All of the entries below should be printed exactly; the pictures are to be left out.

***** DATA EXTRACTS

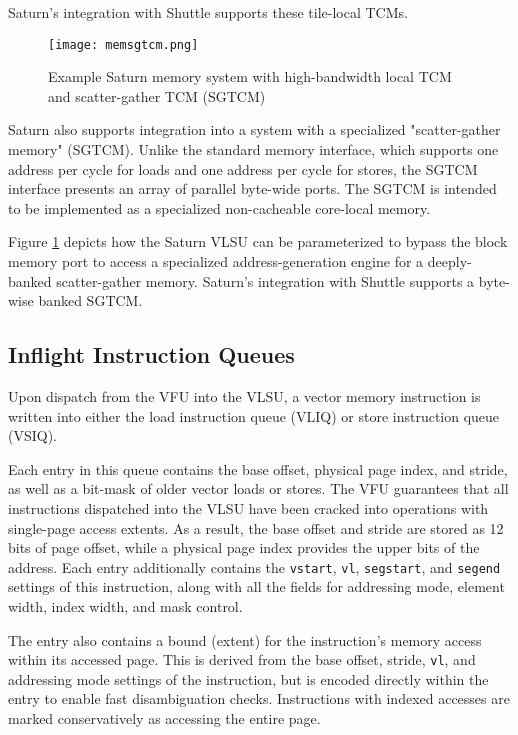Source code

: Saturn's integration with Shuttle supports these tile-local TCMs.

\begin{figure}[h]
  \centering
  \texttt{[image: memsgtcm.png]}
  \caption{Example Saturn memory system with high-bandwidth local TCM and scatter-gather TCM (SGTCM)}
  \label{fig:mem-sgtcm}
\end{figure}

Saturn also supports integration into a system with a specialized "scatter-gather memory" (SGTCM).
Unlike the standard memory interface, which supports one address per cycle for loads and one address per cycle for stores, the SGTCM interface presents an array of parallel byte-wide ports.
The SGTCM is intended to be implemented as a specialized non-cacheable core-local memory.

Figure \ref{fig:mem-sgtcm} depicts how the Saturn VLSU can be parameterized to bypass the block memory port to access a specialized address-generation engine for a deeply-banked scatter-gather memory.
Saturn's integration with Shuttle supports a byte-wise banked SGTCM.

\subsection{Inflight Instruction Queues}
Upon dispatch from the VFU into the VLSU, a vector memory instruction is written into either the load instruction queue (VLIQ) or store instruction queue (VSIQ).

Each entry in this queue contains the base offset, physical page index, and stride, as well as a bit-mask of older vector loads or stores.
The VFU guarantees that all instructions dispatched into the VLSU have been cracked into operations with single-page access extents.
As a result, the base offset and stride are stored as 12 bits of page offset, while a physical page index provides the upper bits of the address.
Each entry additionally contains the \texttt{vstart}, \texttt{vl}, \texttt{segstart}, and \texttt{segend} settings of this instruction, along with all the fields for addressing mode, element width, index width, and mask control.

The entry also contains a bound (extent) for the instruction's memory access within its accessed page.
This is derived from the base offset, stride, \texttt{vl}, and addressing mode settings of the instruction, but is encoded directly within the entry to enable fast disambiguation checks.
Instructions with indexed accesses are marked conservatively as accessing the entire page.

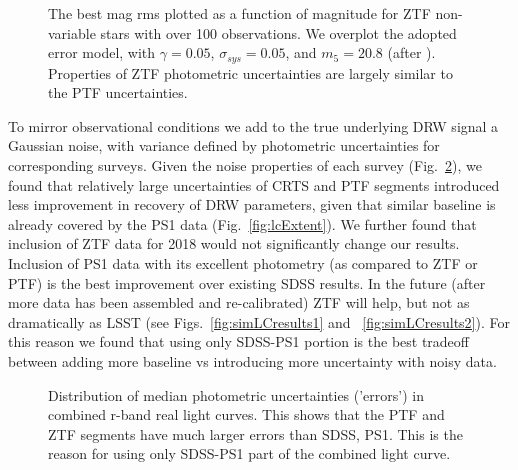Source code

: \documentclass[twocolumn]{aastex62}
\begin{document}
\begin{figure}%
\caption{The best mag rms plotted as a function of magnitude for ZTF non-variable stars with over 100 observations. We overplot the adopted error model, with $\gamma = 0.05$, $\sigma_{sys} = 0.05 $, and $m_{5} = 20.8$ (after \citealt{ivezic2019}). Properties of ZTF photometric uncertainties are largely similar to the PTF uncertainties.}
\label{fig:ztf_errors}
\end{figure} 


To mirror observational conditions we add to the true underlying DRW signal a Gaussian noise, with variance defined by photometric uncertainties for corresponding surveys. Given the noise properties of each survey (Fig.~\ref{fig:combinedLCerrors}), we found that relatively large uncertainties of CRTS and PTF segments introduced less improvement in recovery of DRW parameters, given that similar baseline is already covered by the PS1 data (Fig.~\ref{fig:lcExtent}).  We further found that inclusion of ZTF data for 2018 would not significantly change our results. Inclusion of PS1 data with its excellent photometry (as compared to ZTF or PTF) is the best improvement over existing SDSS results.  In the future (after more data has been assembled and re-calibrated) ZTF will help, but not as dramatically as LSST (see Figs.~\ref{fig:simLCresults1} and ~\ref{fig:simLCresults2}).  For this reason we found that using only SDSS-PS1 portion is the best tradeoff between adding more baseline vs introducing more uncertainty with noisy data.

\begin{figure}%
\caption{Distribution of median photometric uncertainties ('errors') in combined r-band real light curves. This shows that the PTF and ZTF segments have much larger errors than SDSS, PS1. This is the reason for using only SDSS-PS1 part of the combined light curve.}
\label{fig:combinedLCerrors}
\end{figure} 

\end{document}
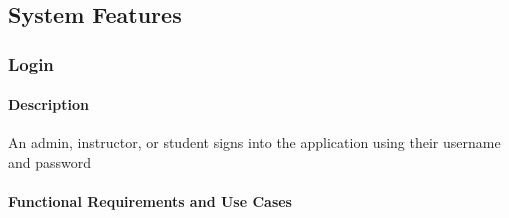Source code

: \documentclass{article}
\begin{document}
\begin{itemize}
\end{itemize}

\subsection{System Features}

\subsubsection{Login}

\paragraph{Description} An admin, instructor, or student signs into the application using their username and password

\paragraph{Functional Requirements and Use Cases}
\end{document}
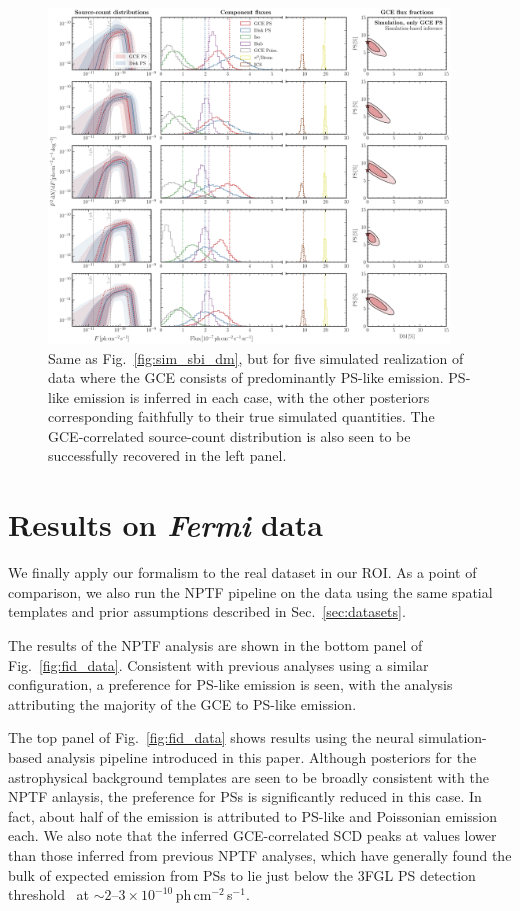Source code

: \documentclass[prd,aps,10pt,nofootinbib,twocolumn,superscriptaddress,preprintnumbers,balancelastpage,longbibliography]{revtex4-1}
\begin{document}
%
\begin{figure}
    \centering
    \includegraphics[width=0.95\textwidth]{plots/sim_sbi_ps.pdf}
    \caption{Same as Fig.~\ref{fig:sim_sbi_dm}, but for five simulated realization of \Fermi data where the GCE consists of predominantly PS-like emission. PS-like emission is inferred in each case, with the other posteriors corresponding faithfully to their true simulated quantities. The GCE-correlated source-count distribution is also seen to be successfully recovered in the left panel.}
    \label{fig:sim_sbi_ps}
\end{figure}
%

\section{Results on \emph{Fermi} data}
\label{sec:data}

We finally apply our formalism to the real \Fermi dataset in our ROI. As a point of comparison, we also run the NPTF pipeline on the data using the same spatial templates and prior assumptions described in Sec.~\ref{sec:datasets}. 

The results of the NPTF analysis are shown in the bottom panel of Fig.~\ref{fig:fid_data}. Consistent with previous analyses using a similar configuration, a preference for PS-like emission is seen, with the analysis attributing the majority of the GCE to PS-like emission. 

The top panel of Fig.~\ref{fig:fid_data} shows results using the neural simulation-based analysis pipeline introduced in this paper. Although posteriors for the astrophysical background templates are seen to be broadly consistent with the NPTF anlaysis, the preference for PSs is significantly reduced in this case. In fact, about half of the emission is attributed to PS-like and Poissonian emission each. We also note that the inferred GCE-correlated SCD peaks at values lower than those inferred from previous NPTF analyses, which have generally found the bulk of expected emission from PSs to lie just below the 3FGL PS detection threshold~\cite{Lee:2015fea} at $\sim2$--$3\times 10^{-10}$\,ph\,cm$^{-2}$\,s$^{-1}$. 
\end{document}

**********

EXERCISE SOLUTION ::
Source code

: Saturn's integration with Shuttle supports these tile-local TCMs.

\begin{figure}[h]
  \centering
  \texttt{[image: memsgtcm.png]}
  \caption{Example Saturn memory system with high-bandwidth local TCM and scatter-gather TCM (SGTCM)}
  \label{fig:mem-sgtcm}
\end{figure}

Saturn also supports integration into a system with a specialized "scatter-gather memory" (SGTCM).
Unlike the standard memory interface, which supports one address per cycle for loads and one address per cycle for stores, the SGTCM interface presents an array of parallel byte-wide ports.
The SGTCM is intended to be implemented as a specialized non-cacheable core-local memory.

Figure \ref{fig:mem-sgtcm} depicts how the Saturn VLSU can be parameterized to bypass the block memory port to access a specialized address-generation engine for a deeply-banked scatter-gather memory.
Saturn's integration with Shuttle supports a byte-wise banked SGTCM.

\subsection{Inflight Instruction Queues}
Upon dispatch from the VFU into the VLSU, a vector memory instruction is written into either the load instruction queue (VLIQ) or store instruction queue (VSIQ).

Each entry in this queue contains the base offset, physical page index, and stride, as well as a bit-mask of older vector loads or stores.
The VFU guarantees that all instructions dispatched into the VLSU have been cracked into operations with single-page access extents.
As a result, the base offset and stride are stored as 12 bits of page offset, while a physical page index provides the upper bits of the address.
Each entry additionally contains the \texttt{vstart}, \texttt{vl}, \texttt{segstart}, and \texttt{segend} settings of this instruction, along with all the fields for addressing mode, element width, index width, and mask control.

The entry also contains a bound (extent) for the instruction's memory access within its accessed page.
This is derived from the base offset, stride, \texttt{vl}, and addressing mode settings of the instruction, but is encoded directly within the entry to enable fast disambiguation checks.
Instructions with indexed accesses are marked conservatively as accessing the entire page.

Source code

: \documentclass[twocolumn]{aastex62}
\begin{document}
\begin{figure}%
\caption{The best mag rms plotted as a function of magnitude for ZTF non-variable stars with over 100 observations. We overplot the adopted error model, with $\gamma = 0.05$, $\sigma_{sys} = 0.05 $, and $m_{5} = 20.8$ (after \citealt{ivezic2019}). Properties of ZTF photometric uncertainties are largely similar to the PTF uncertainties.}
\label{fig:ztf_errors}
\end{figure} 


To mirror observational conditions we add to the true underlying DRW signal a Gaussian noise, with variance defined by photometric uncertainties for corresponding surveys. Given the noise properties of each survey (Fig.~\ref{fig:combinedLCerrors}), we found that relatively large uncertainties of CRTS and PTF segments introduced less improvement in recovery of DRW parameters, given that similar baseline is already covered by the PS1 data (Fig.~\ref{fig:lcExtent}).  We further found that inclusion of ZTF data for 2018 would not significantly change our results. Inclusion of PS1 data with its excellent photometry (as compared to ZTF or PTF) is the best improvement over existing SDSS results.  In the future (after more data has been assembled and re-calibrated) ZTF will help, but not as dramatically as LSST (see Figs.~\ref{fig:simLCresults1} and ~\ref{fig:simLCresults2}).  For this reason we found that using only SDSS-PS1 portion is the best tradeoff between adding more baseline vs introducing more uncertainty with noisy data.

\begin{figure}%
\caption{Distribution of median photometric uncertainties ('errors') in combined r-band real light curves. This shows that the PTF and ZTF segments have much larger errors than SDSS, PS1. This is the reason for using only SDSS-PS1 part of the combined light curve.}
\label{fig:combinedLCerrors}
\end{figure} 

\end{document}
Source code

: \documentclass{article}
\begin{document}
\begin{itemize}
\end{itemize}

\subsection{System Features}

\subsubsection{Login}

\paragraph{Description} An admin, instructor, or student signs into the application using their username and password

\paragraph{Functional Requirements and Use Cases}
\end{document}
Source code

: \documentclass[prd,aps,10pt,nofootinbib,twocolumn,superscriptaddress,preprintnumbers,balancelastpage,longbibliography]{revtex4-1}
\begin{document}
%
\begin{figure}
    \centering
    \includegraphics[width=0.95\textwidth]{plots/sim_sbi_ps.pdf}
    \caption{Same as Fig.~\ref{fig:sim_sbi_dm}, but for five simulated realization of \Fermi data where the GCE consists of predominantly PS-like emission. PS-like emission is inferred in each case, with the other posteriors corresponding faithfully to their true simulated quantities. The GCE-correlated source-count distribution is also seen to be successfully recovered in the left panel.}
    \label{fig:sim_sbi_ps}
\end{figure}
%

\section{Results on \emph{Fermi} data}
\label{sec:data}

We finally apply our formalism to the real \Fermi dataset in our ROI. As a point of comparison, we also run the NPTF pipeline on the data using the same spatial templates and prior assumptions described in Sec.~\ref{sec:datasets}. 

The results of the NPTF analysis are shown in the bottom panel of Fig.~\ref{fig:fid_data}. Consistent with previous analyses using a similar configuration, a preference for PS-like emission is seen, with the analysis attributing the majority of the GCE to PS-like emission. 

The top panel of Fig.~\ref{fig:fid_data} shows results using the neural simulation-based analysis pipeline introduced in this paper. Although posteriors for the astrophysical background templates are seen to be broadly consistent with the NPTF anlaysis, the preference for PSs is significantly reduced in this case. In fact, about half of the emission is attributed to PS-like and Poissonian emission each. We also note that the inferred GCE-correlated SCD peaks at values lower than those inferred from previous NPTF analyses, which have generally found the bulk of expected emission from PSs to lie just below the 3FGL PS detection threshold~\cite{Lee:2015fea} at $\sim2$--$3\times 10^{-10}$\,ph\,cm$^{-2}$\,s$^{-1}$. 
\end{document}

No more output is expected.